Side effects and potential complications

The most common side effects of laser treatment of CMs are redness, swelling, and bruising. Erythema (redness) and swelling persist for hours, and sometimes up to days or weeks. CMs are usually treated at settings which induce purpura (bruising) for more effective results. Purpura typically fades over 1–2 weeks. Blistering and crusting can also develop, more commonly after overlapping or double pulses. Crusted or blistered areas should be treated gently with liberal petroleum jelly and moist bandaging until healed.

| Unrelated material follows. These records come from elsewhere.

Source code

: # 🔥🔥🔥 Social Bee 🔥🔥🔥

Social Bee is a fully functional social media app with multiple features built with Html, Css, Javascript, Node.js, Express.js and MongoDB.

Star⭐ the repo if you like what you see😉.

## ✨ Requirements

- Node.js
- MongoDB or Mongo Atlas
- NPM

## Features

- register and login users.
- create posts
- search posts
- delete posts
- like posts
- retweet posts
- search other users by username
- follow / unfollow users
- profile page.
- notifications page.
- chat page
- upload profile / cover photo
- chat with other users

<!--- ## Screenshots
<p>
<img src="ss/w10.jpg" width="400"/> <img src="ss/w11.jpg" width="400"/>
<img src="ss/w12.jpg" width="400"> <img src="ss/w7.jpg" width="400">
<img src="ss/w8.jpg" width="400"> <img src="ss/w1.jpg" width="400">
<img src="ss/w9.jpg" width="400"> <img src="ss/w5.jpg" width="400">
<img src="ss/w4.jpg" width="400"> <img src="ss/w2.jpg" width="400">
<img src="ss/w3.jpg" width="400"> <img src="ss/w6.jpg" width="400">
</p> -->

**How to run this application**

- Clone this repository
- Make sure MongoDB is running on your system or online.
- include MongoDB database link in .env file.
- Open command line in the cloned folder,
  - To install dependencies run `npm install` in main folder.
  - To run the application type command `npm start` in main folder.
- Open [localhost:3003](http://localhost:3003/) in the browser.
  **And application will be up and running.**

More permanent effects can occur as well. Alopecia can occur when using lasers that also target melanin in areas that have pigmented hairs. Hyperpigmentation and hypopigmentation can occur from damage to melanosomes and/or due to postinflammatory changes. Selection of the appropriate laser wavelength matched to the patient skin type, use of epidermal cooling, more conservative fluences and pulse durations, and test spots, along with photoprotection before and after treatments, reduce the incidence of pigmentary changes. Scarring is uncommon, but must be carefully guarded against. Special attention should be paid to any areas of erosions, blisters, or necrotic skin that can develop into scars.

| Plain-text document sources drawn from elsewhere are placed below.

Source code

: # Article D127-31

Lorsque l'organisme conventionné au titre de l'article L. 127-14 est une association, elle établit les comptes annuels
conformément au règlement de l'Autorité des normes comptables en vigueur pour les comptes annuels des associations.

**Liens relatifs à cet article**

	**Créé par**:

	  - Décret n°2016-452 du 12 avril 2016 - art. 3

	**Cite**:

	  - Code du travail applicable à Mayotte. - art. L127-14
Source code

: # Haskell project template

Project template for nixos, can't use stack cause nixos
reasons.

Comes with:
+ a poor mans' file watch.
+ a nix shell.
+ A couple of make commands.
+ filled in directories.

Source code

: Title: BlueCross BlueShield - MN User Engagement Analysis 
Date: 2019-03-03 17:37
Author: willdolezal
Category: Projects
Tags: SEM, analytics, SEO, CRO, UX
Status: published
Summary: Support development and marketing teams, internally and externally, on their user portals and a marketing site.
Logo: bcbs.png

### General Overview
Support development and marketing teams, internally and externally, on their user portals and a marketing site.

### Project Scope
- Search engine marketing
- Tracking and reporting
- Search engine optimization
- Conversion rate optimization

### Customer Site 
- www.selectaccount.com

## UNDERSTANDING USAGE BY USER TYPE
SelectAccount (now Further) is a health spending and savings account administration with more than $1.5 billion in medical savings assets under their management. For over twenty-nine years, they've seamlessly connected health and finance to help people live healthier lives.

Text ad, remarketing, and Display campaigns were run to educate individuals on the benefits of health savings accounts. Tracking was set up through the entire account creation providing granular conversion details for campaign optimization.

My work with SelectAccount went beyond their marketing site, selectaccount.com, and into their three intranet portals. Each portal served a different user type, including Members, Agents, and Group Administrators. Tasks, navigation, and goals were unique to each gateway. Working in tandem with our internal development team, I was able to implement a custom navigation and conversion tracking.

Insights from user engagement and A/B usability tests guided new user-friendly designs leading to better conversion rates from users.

Ocular risks, which include corneal burns or retinal pigment loss resulting in blindness, are rare when diligent safety procedures are practiced. Appropriate eye protection includes the routine use of external eye shields. Nd:YAG and other deep-penetrating lasers may induce retinal damage in the periorbital area and are utilized most safely outside of the orbital rim.49 When lasers are used inside of the orbital rim, intraocular eye protection is paramount.49

Flammability is also a risk with the use of lasers.50 Water-based lubricants protect hairs from being singed. When treating patients under anesthesia or requiring supplemental oxygen, use of a laryngeal mask airway with clear tubing and wet draping is preferred to reduce the risk of ignition.50

Conclusion and future directions

Modern laser treatments, at wavelengths and settings matched well to individual patient and lesional characteristics, are able to produce significant diminution of CMs. Improvements of 80%–90% are frequently seen with early and optimal treatment. Adjuvant and novel treatments have been briefly explored in the literature and are likely to expand in coming years. The use of antiangiogenic drugs, photodynamic therapy, and other methods of targeting dilated capillaries and of limiting revascularization after laser treatment are likely to produce further improvements. Enhancements in laser technology and epidermal protection methods will also allow more complete results to be obtained while reducing risks of pigmentary changes or scarring. Importantly, an improved understanding of the molecular, genetic, and cellular changes causing this localized capillary and venular dilatation may provide a permanent cure or preventive solution.

Disclosure

Drs Reddy and Brightman have served as investigators for Syneron/Candela, Cutera, and Cynosure. Dr Brightman serves on the medical advisory board of Cynosure and has received honoraria from Syneron/Candela. Dr Geronemus has served on the medical advisory boards for Zeltiq, Syneron/Candela, and Cynosure; as an investigator for Syneron/Candela, Cynosure, Cutera, Medicis, Allergan, Dusa, Myoscience, MoMelan, Lithera, Kythera, Miramar, Pfizer, and Cytrellis; and has been a stockholder of Zeltiq and OnLight Sciences. The authors report no other conflicts of interest in this work.